Cassie Steele – OCP News Service – 12/1/18

Ever since Adam and Eve were told in the book of Genesis that they would need to work for their food, the Christian view has been largely that of self sufficiency.

However, throughout the Bible provision has been made for borrowing, lending and debt. On leaving Egypt the Israelites were told to ‘borrow’ jewelry from their neighbors. Later they were told not to charge interest to their fellow Israelites and through the principle of ‘Jubilee’ a person had the opportunity to be freed from all debts forever. But in the modern age when to have credit appears to be the norm and many transactions are digital, how can a Christian manage debt?

A Cashless Society
The Biblical view of self sufficiency, whilst valuable, seems hardly possible in a society where almost everything must be shopped for online or otherwise. Fewer people are paid in cash; tracing the rise and fall of of their income on a screen. Furthermore, purchases are increasingly cashless, with a greater dependency on card or virtual transactions like PayPal.

Credit Scoring
Expensive items such as cars, houses or land are rarely purchased outright, even by the most diligent of savers.  For many of us the only way to obtain certain things is to borrow. In this scenario, whether taking out a loan or applying for a credit card, your credit history will be checked, so it is important that you ensure that your score is satisfactory.

Use Credit Cautiously
Living within one’s means is another great Christian principle which if adhered to might enable you to take out a credit card, paying off the balance monthly and thereby gaining a credit history.
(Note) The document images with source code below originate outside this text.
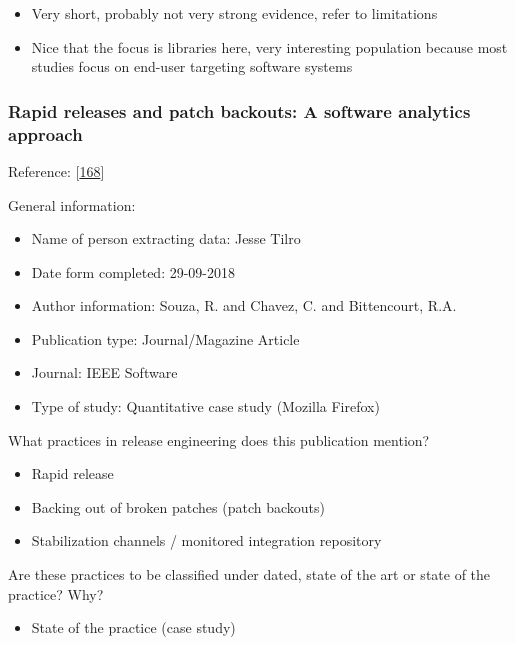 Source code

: \documentclass[]{book}
\providecommand{\tightlist}{%
  \setlength{\itemsep}{0pt}\setlength{\parskip}{0pt}}
\begin{document}
\begin{itemize}
\tightlist
\item
  Very short, probably not very strong evidence, refer to limitations
\item
  Nice that the focus is libraries here, very interesting population
  because most studies focus on end-user targeting software systems
\end{itemize}

\subsubsection{Rapid releases and patch backouts: A software analytics
approach}\label{rapid-releases-and-patch-backouts-a-software-analytics-approach}

Reference: {[}\protect\hyperlink{ref-souza2015a}{168}{]}

General information:

\begin{itemize}
\tightlist
\item
  Name of person extracting data: Jesse Tilro
\item
  Date form completed: 29-09-2018
\item
  Author information: Souza, R. and Chavez, C. and Bittencourt, R.A.
\item
  Publication type: Journal/Magazine Article
\item
  Journal: IEEE Software
\item
  Type of study: Quantitative case study (Mozilla Firefox)
\end{itemize}

What practices in release engineering does this publication mention?

\begin{itemize}
\tightlist
\item
  Rapid release
\item
  Backing out of broken patches (patch backouts)
\item
  Stabilization channels / monitored integration repository
\end{itemize}

Are these practices to be classified under dated, state of the art or
state of the practice? Why?

\begin{itemize}
\tightlist
\item
  State of the practice (case study)
\end{itemize}
\end{document}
A credit card is a useful way of creating a track record with lenders and can be indispensable for online shopping and other purchases. Problems inevitably arise when the card is overused and the amount owed exceeds the ability to pay it back. The card should really be treated like cash so that you only spend what you actually have.

In principle the Christian view is to not owe anyone anything. However that is always seen alongside the view that Christians are willing to help each other when there is a need.

In the absence of such help many Christian have found the careful use of a credit card a beneficial short term solution.